He looked the best he ever has done so job well done and looked great at his shoot this morning with Gary. :thumbup1:

J


----------



## Jojo 007 (Feb 9, 2009)

I was surprised the guy in the yellow posing trunks with the shredded glutes didn't win his class...but hey i am most certainly not a judge, just a photographers assistant  ....thought the venue was good shame not everyone could get tickets......and i was loving the hiphop  some interesting posing routines as per normal! Loved the winner of the bodyfitness, she was so happy bless her, she most definately brought a smile to my face!


----------



## gunit (Dec 13, 2006)

Jojo 007 said:


> I was surprised the guy in the yellow posing trunks with the shredded glutes didn't win his class...but hey i am most certainly not a judge, just a photographers assistant  ....thought the venue was good shame not everyone could get tickets......and i was loving the hiphop  some interesting posing routines as per normal! Loved the winner of the bodyfitness, she was so happy bless her, she most definately brought a smile to my face!


Jojo thankyou for ur comments,,,,i was happy with 2nd as i honestly thought i was 4th!!!!it was a tough lineup and it could have swung in many different directions!!!that was only my first show in the open mens so i am happy with how it went..Me and James will be working on putting some muscle on now and then i can challenge for top 6 at the british!!

Thanks to everyone who supported me and gave me some nice comments,the lineup was tough so well done to everyone!!

Wont mention him to much but just wana say a massive thankyou to the bossman aka James L for everything he did for me,,we had a blast in the week leading up2 the show and i couldnt have done it without him!!

He is a great coach and now we are a good team he has seen how my body works and time to step it up a notch!!

Im off to Burger king!!!

Gary


----------



## clarkey (Feb 11, 2007)

Well done Gary really pleased for you mate especially as I know how hard you worked....plenty of time to add that extra size for the Brits no probs... :thumbup1: ..enjoy that burger king you deserve it.


----------



## musclefox (Oct 21, 2008)

Hi Gary i meant to come over to introduce myself, i had the chance in the toilets (no remarks please)but didnt realise who you wree, sorry mate..

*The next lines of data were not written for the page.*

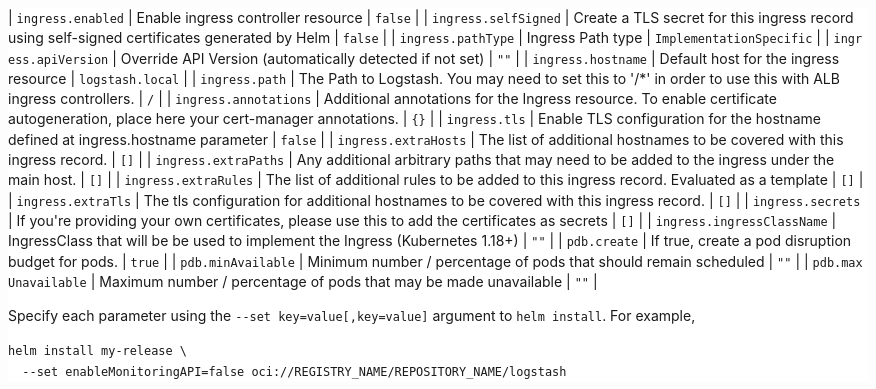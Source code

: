| `ingress.enabled`                                   | Enable ingress controller resource                                                                                                                                                                                                                    | `false`                    |
| `ingress.selfSigned`                                | Create a TLS secret for this ingress record using self-signed certificates generated by Helm                                                                                                                                                          | `false`                    |
| `ingress.pathType`                                  | Ingress Path type                                                                                                                                                                                                                                     | `ImplementationSpecific`   |
| `ingress.apiVersion`                                | Override API Version (automatically detected if not set)                                                                                                                                                                                              | `""`                       |
| `ingress.hostname`                                  | Default host for the ingress resource                                                                                                                                                                                                                 | `logstash.local`           |
| `ingress.path`                                      | The Path to Logstash. You may need to set this to '/*' in order to use this with ALB ingress controllers.                                                                                                                                             | `/`                        |
| `ingress.annotations`                               | Additional annotations for the Ingress resource. To enable certificate autogeneration, place here your cert-manager annotations.                                                                                                                      | `{}`                       |
| `ingress.tls`                                       | Enable TLS configuration for the hostname defined at ingress.hostname parameter                                                                                                                                                                       | `false`                    |
| `ingress.extraHosts`                                | The list of additional hostnames to be covered with this ingress record.                                                                                                                                                                              | `[]`                       |
| `ingress.extraPaths`                                | Any additional arbitrary paths that may need to be added to the ingress under the main host.                                                                                                                                                          | `[]`                       |
| `ingress.extraRules`                                | The list of additional rules to be added to this ingress record. Evaluated as a template                                                                                                                                                              | `[]`                       |
| `ingress.extraTls`                                  | The tls configuration for additional hostnames to be covered with this ingress record.                                                                                                                                                                | `[]`                       |
| `ingress.secrets`                                   | If you're providing your own certificates, please use this to add the certificates as secrets                                                                                                                                                         | `[]`                       |
| `ingress.ingressClassName`                          | IngressClass that will be be used to implement the Ingress (Kubernetes 1.18+)                                                                                                                                                                         | `""`                       |
| `pdb.create`                                        | If true, create a pod disruption budget for pods.                                                                                                                                                                                                     | `true`                     |
| `pdb.minAvailable`                                  | Minimum number / percentage of pods that should remain scheduled                                                                                                                                                                                      | `""`                       |
| `pdb.maxUnavailable`                                | Maximum number / percentage of pods that may be made unavailable                                                                                                                                                                                      | `""`                       |

Specify each parameter using the `--set key=value[,key=value]` argument to `helm install`. For example,

```console
helm install my-release \
  --set enableMonitoringAPI=false oci://REGISTRY_NAME/REPOSITORY_NAME/logstash
```
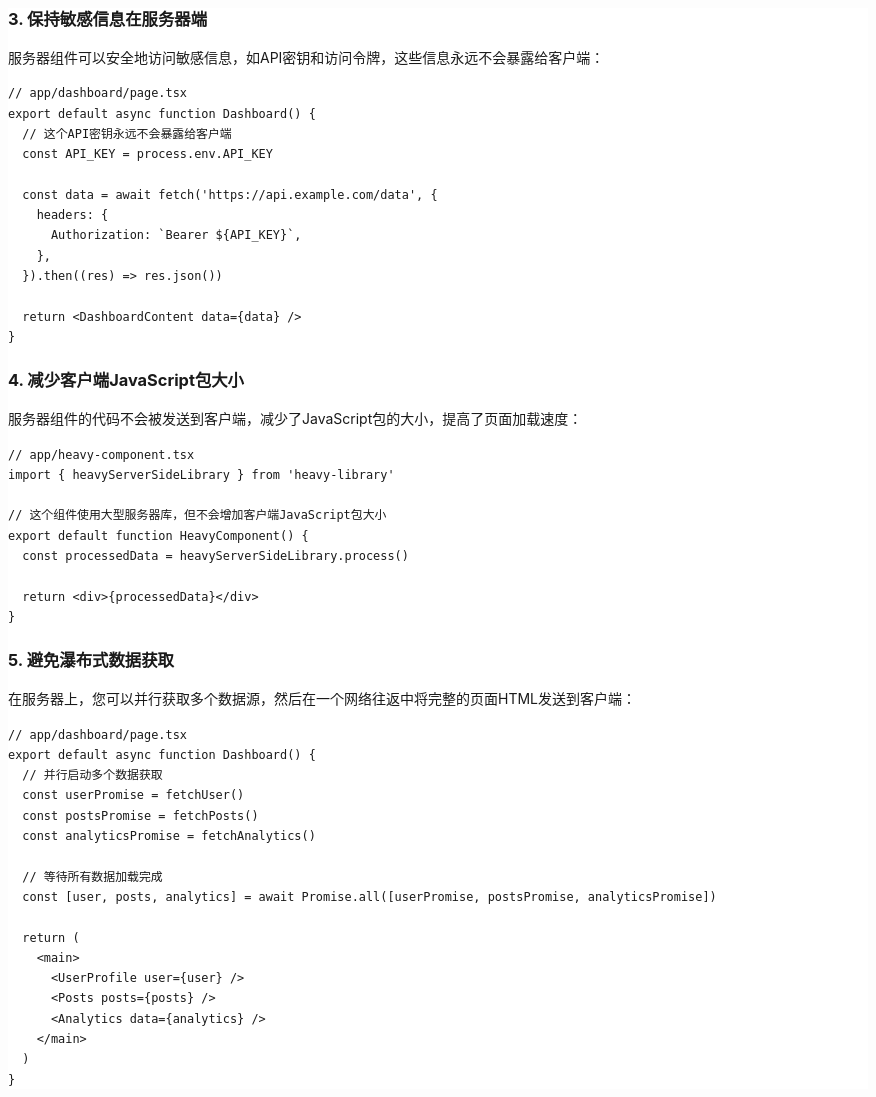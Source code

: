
 ```tsx
```

### 3. 保持敏感信息在服务器端

服务器组件可以安全地访问敏感信息，如API密钥和访问令牌，这些信息永远不会暴露给客户端：

```tsx
// app/dashboard/page.tsx
export default async function Dashboard() {
  // 这个API密钥永远不会暴露给客户端
  const API_KEY = process.env.API_KEY

  const data = await fetch('https://api.example.com/data', {
    headers: {
      Authorization: `Bearer ${API_KEY}`,
    },
  }).then((res) => res.json())

  return <DashboardContent data={data} />
}
```

### 4. 减少客户端JavaScript包大小

服务器组件的代码不会被发送到客户端，减少了JavaScript包的大小，提高了页面加载速度：

```tsx
// app/heavy-component.tsx
import { heavyServerSideLibrary } from 'heavy-library'

// 这个组件使用大型服务器库，但不会增加客户端JavaScript包大小
export default function HeavyComponent() {
  const processedData = heavyServerSideLibrary.process()

  return <div>{processedData}</div>
}
```

### 5. 避免瀑布式数据获取

在服务器上，您可以并行获取多个数据源，然后在一个网络往返中将完整的页面HTML发送到客户端：

```tsx
// app/dashboard/page.tsx
export default async function Dashboard() {
  // 并行启动多个数据获取
  const userPromise = fetchUser()
  const postsPromise = fetchPosts()
  const analyticsPromise = fetchAnalytics()

  // 等待所有数据加载完成
  const [user, posts, analytics] = await Promise.all([userPromise, postsPromise, analyticsPromise])

  return (
    <main>
      <UserProfile user={user} />
      <Posts posts={posts} />
      <Analytics data={analytics} />
    </main>
  )
}
```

I to would have put you first as you were shredded mate, not fair sometimes,

Might catch you down the Ministry someday. :thumbup1:


----------



## Jojo 007 (Feb 9, 2009)

gunit said:


> Jojo thankyou for ur comments,,,,i was happy with 2nd as i honestly thought i was 4th!!!!it was a tough lineup and it could have swung in many different directions!!!that was only my first show in the open mens so i am happy with how it went..Me and James will be working on putting some muscle on now and then i can challenge for top 6 at the british!!
> 
> Thanks to everyone who supported me and gave me some nice comments,the lineup was tough so well done to everyone!!
> 
> ...


haha thats funny I didnt know u were on ukmuscle :lol: I didnt know your name so just kept referring to you as 'yellow pants man':laugh:....I definately had you first and so did most of the audience by the sound of it, as soon as you turned around I was like "well he's definately won, he's the only one with shredded glutes" ........keep up the good work! And hope u enjoyed your Burger King  :lol:


----------



## Fivos (Sep 1, 2004)

Yellow Pants Man AKA Gary AKA G-Unit! :thumb:

Just so everyone knows i was only at the show to take pics for the UKBFF Site any competitors wanted pics please contact Eric Guy










Fivos


----------



## Fivos (Sep 1, 2004)

And one more of G!










Fivos


----------



## supercell (Aug 23, 2005)

Gary still has 6kg of growing in this class so the next 2-3 years will really see him develop esp as he is still only 24!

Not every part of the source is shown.